• _Work item_
Where the records hold the string "beta", show the whole line it sits on.
[Supplied material Boundary: Start]
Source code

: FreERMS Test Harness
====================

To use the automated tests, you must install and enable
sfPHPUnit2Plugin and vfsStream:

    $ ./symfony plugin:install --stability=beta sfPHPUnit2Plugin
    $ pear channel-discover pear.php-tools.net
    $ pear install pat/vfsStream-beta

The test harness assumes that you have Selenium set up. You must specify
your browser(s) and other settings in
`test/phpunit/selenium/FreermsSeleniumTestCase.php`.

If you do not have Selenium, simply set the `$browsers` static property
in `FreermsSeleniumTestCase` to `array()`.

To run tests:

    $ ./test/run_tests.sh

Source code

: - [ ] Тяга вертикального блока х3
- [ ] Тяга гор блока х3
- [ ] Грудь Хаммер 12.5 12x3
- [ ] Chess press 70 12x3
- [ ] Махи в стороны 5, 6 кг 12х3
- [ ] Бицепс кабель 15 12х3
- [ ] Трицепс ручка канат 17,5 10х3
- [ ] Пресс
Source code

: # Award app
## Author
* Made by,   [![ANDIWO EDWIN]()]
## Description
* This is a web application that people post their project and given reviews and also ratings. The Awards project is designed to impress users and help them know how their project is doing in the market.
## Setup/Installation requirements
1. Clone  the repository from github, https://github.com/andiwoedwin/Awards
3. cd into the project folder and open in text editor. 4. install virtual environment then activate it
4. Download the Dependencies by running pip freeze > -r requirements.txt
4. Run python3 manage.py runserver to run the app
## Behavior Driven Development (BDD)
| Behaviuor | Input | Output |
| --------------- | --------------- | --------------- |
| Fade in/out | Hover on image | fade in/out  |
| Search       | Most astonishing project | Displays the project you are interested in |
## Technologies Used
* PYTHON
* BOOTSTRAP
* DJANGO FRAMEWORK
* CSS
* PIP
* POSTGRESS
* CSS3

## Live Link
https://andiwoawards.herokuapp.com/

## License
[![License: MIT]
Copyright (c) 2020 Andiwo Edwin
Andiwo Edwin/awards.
[Supplied material Boundary: End]
• _Answer_
    $ ./symfony plugin:install --stability=beta sfPHPUnit2Plugin
    $ pear install pat/vfsStream-beta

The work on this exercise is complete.